| YOUR TASK |
If an entry contains a picture, omit that picture and transcribe everything else exactly.

| LISTED ENTRIES |
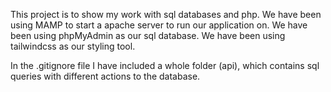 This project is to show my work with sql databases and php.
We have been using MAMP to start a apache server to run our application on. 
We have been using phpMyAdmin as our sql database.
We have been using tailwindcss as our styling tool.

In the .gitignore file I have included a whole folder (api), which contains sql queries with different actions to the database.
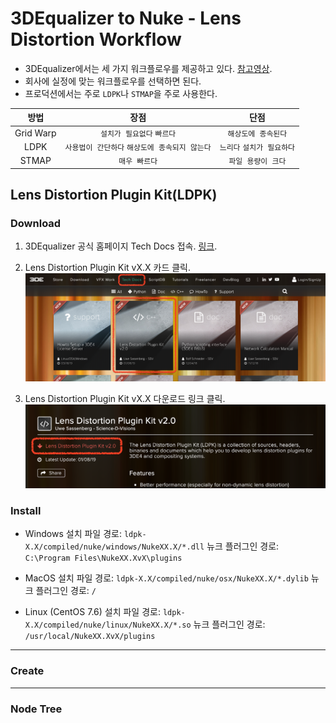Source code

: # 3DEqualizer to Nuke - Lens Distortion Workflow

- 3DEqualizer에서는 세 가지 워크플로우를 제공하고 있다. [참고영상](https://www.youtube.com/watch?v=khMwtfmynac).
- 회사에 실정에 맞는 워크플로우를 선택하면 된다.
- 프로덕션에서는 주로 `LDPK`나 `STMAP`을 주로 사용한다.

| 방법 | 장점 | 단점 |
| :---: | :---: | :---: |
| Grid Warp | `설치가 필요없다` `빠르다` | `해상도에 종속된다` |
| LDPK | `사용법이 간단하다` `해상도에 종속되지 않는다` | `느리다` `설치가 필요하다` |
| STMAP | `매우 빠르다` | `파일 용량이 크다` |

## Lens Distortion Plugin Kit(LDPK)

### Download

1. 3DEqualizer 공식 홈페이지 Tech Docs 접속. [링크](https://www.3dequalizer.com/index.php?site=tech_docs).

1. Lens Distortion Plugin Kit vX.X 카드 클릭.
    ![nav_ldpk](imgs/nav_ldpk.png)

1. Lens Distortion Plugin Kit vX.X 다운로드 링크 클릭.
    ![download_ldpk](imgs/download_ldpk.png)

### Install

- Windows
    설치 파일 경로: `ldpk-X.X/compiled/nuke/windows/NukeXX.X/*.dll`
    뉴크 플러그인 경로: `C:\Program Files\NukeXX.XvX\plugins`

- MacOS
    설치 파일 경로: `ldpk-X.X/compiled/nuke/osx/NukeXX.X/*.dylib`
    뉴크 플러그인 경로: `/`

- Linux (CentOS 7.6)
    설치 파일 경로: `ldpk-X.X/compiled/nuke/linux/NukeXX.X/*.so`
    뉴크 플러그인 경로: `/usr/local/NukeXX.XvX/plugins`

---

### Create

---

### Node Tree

| OUTPUT BELOW |
 This project is to show my work with sql databases and php.
We have been using MAMP to start a apache server to run our application on. 
We have been using phpMyAdmin as our sql database.
We have been using tailwindcss as our styling tool.

In the .gitignore file I have included a whole folder (api), which contains sql queries with different actions to the database.
Source code

: # 3DEqualizer to Nuke - Lens Distortion Workflow

- 3DEqualizer에서는 세 가지 워크플로우를 제공하고 있다. [참고영상](https://www.youtube.com/watch?v=khMwtfmynac).
- 회사에 실정에 맞는 워크플로우를 선택하면 된다.
- 프로덕션에서는 주로 `LDPK`나 `STMAP`을 주로 사용한다.

| 방법 | 장점 | 단점 |
| :---: | :---: | :---: |
| Grid Warp | `설치가 필요없다` `빠르다` | `해상도에 종속된다` |
| LDPK | `사용법이 간단하다` `해상도에 종속되지 않는다` | `느리다` `설치가 필요하다` |
| STMAP | `매우 빠르다` | `파일 용량이 크다` |

## Lens Distortion Plugin Kit(LDPK)

### Download

1. 3DEqualizer 공식 홈페이지 Tech Docs 접속. [링크](https://www.3dequalizer.com/index.php?site=tech_docs).

1. Lens Distortion Plugin Kit vX.X 카드 클릭.
    ![nav_ldpk](imgs/nav_ldpk.png)

1. Lens Distortion Plugin Kit vX.X 다운로드 링크 클릭.
    ![download_ldpk](imgs/download_ldpk.png)

### Install

- Windows
    설치 파일 경로: `ldpk-X.X/compiled/nuke/windows/NukeXX.X/*.dll`
    뉴크 플러그인 경로: `C:\Program Files\NukeXX.XvX\plugins`

- MacOS
    설치 파일 경로: `ldpk-X.X/compiled/nuke/osx/NukeXX.X/*.dylib`
    뉴크 플러그인 경로: `/`

- Linux (CentOS 7.6)
    설치 파일 경로: `ldpk-X.X/compiled/nuke/linux/NukeXX.X/*.so`
    뉴크 플러그인 경로: `/usr/local/NukeXX.XvX/plugins`

---

### Create

---

### Node Tree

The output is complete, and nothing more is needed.